ある休日
最近過ごしたある休日について時系列に記してみます。
7時30分:
寝室からリビングダイニングへと移動し、やかんにお湯を沸かしアイロンをあてる準備を行う。湯が沸いたら緑茶を入れ、それをすすりながら私と息子のシャツにアイロンがけ。約30分で合計4枚のシャツにアイロンをあてる。作業をしながら録画しておいたHNK Worldの英語番組を見る。
8時過ぎ:
妻が起きてコーヒーをいれてくれる。その間私は新聞を取りに行く。新聞を読みながらドーナツと共に簡単な朝食を取る。
8時30分~10時:
イタリア語の学習を始める。NHK出版の「書ける・話せる実用文例800」から16ページ、約60の例文を日本語からイタリア語に直していく。800の例文はほぼ覚えたが、これは私にとってウォーミングアップのようなもの。たいていこの本からイタリア語学習を始める。
続いて昨年末に発売されたベレ出版の「本気で学ぶイタリア語文法問題集」を始める。600ページ超の分厚い問題集だ。

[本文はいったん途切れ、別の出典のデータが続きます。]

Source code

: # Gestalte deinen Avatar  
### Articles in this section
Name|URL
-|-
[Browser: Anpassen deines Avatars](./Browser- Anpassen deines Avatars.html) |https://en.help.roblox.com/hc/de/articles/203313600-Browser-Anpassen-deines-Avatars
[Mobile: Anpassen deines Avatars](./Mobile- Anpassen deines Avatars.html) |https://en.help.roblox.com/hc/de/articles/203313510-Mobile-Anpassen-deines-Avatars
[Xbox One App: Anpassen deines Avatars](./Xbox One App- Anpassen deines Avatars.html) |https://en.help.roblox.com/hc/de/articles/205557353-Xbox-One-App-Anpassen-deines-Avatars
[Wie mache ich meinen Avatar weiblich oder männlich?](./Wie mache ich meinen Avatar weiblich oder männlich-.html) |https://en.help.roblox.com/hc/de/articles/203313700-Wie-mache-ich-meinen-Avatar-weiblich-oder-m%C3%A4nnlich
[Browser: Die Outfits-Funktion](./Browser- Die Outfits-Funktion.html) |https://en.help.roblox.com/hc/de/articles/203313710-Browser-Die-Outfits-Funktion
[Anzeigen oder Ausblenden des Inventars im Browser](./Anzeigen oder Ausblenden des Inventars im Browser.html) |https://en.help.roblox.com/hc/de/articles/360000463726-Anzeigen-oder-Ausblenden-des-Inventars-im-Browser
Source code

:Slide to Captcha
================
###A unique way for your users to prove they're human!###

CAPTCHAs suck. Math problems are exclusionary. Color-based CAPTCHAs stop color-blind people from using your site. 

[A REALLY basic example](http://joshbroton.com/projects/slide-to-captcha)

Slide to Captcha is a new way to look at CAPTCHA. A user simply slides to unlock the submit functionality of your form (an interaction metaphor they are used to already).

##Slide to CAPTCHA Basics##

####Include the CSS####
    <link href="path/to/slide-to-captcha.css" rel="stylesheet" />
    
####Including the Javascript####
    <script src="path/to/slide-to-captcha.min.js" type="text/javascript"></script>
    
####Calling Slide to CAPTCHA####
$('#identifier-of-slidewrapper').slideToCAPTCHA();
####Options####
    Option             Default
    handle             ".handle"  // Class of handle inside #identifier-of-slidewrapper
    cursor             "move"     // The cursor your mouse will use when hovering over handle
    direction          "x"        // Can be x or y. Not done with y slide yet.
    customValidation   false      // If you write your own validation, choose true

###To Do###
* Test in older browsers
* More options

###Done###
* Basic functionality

難易度はそれほど高くないが、基本の復習と綴りの練習を兼ねて最初から解いている。
語学をしているとあっという間に時間が経過する。
10時30分:
洗濯ができたのでベランダに干す。もちろんそのような単純作業を何もせずに行うようなことはしない。ポッドキャストでイタリア語を聞きながら行う。終わればそのまま風呂掃除。
11時ごろ:
本を何冊か並べてつまみ読みをする。エッセイと新書とマンガ、頭に負担のかからない軽いものをパラパラとめくる。私はいつも5~6冊の本を並行して読む癖がある。本を読んでいると一瞬で時間が過ぎていく。
1時前:
妻も子供も出かけていないので、昨日の残り物で簡単に昼食を済ます。食べ終わるとすぐにサウナに入るために家を出る。天気がいいので運動を兼ねて歩いて行くことにする。1時間ほど少し早足で歩く。歩きながらポッドキャストでイタリア語を聞く。
2時~4時:
サウナ、水風呂、外気浴を4セット行う。その後休憩室でマンガを30分ほど読む。
5時:
家に帰り語学学習を再開する。この日はイタリア語学習が多かったので、バランスと取るために英語を行う。杉田敏の「現代ビジネス英語」を聞き、音読する。
7時前:
友達と遊びに行っていた妻から「鍋の用意をしてほしい」と連絡がある。出汁は妻が作っていたので、肉と野菜と魚を切って火を通す。牡蠣を洗って鍋に入れる。大根をすり、薬味のネギを切る。
8時ごろ:
家族で夕食。私は酒を飲みながらダラダラと食べる。普段、相撲以外のテレビを見ない私であるが、酒を飲んだときは別。酔ってしまうと何もできなくなるので、ここぞとばかり録画していた番組を見る。この日は「六角精児の飲み鉄本線日本旅」を見る。
11時ごろ:
妻に起こされる。テレビを見ながら寝ていたようだ。歯を磨いて寝室に移動して再び眠る。
朝起きて
このように記してみると、一日の内に私はいろいろなことをしているとわかります。家事、語学学習、読書、運動、サウナ、酒、テレビと盛りだくさんです。
しかし、次の朝、目を覚ますと私は欠乏感に襲われました。仕事に行く前、私の頭に浮かんでくるのは「前日にできなかったこと」なのです。一日のうちにできたことは忘れてしまい「そういえば~をしなかった」という形でしなかったことについて考えてしまうのです。
具体例を挙げると以下のようになります。
- 今年に入ってからまだ家で一度も明石焼きを焼いていない。多いときは毎週のように焼いていたのに、これでは焼くのが上手にならないし焼き鍋にとってもよくない。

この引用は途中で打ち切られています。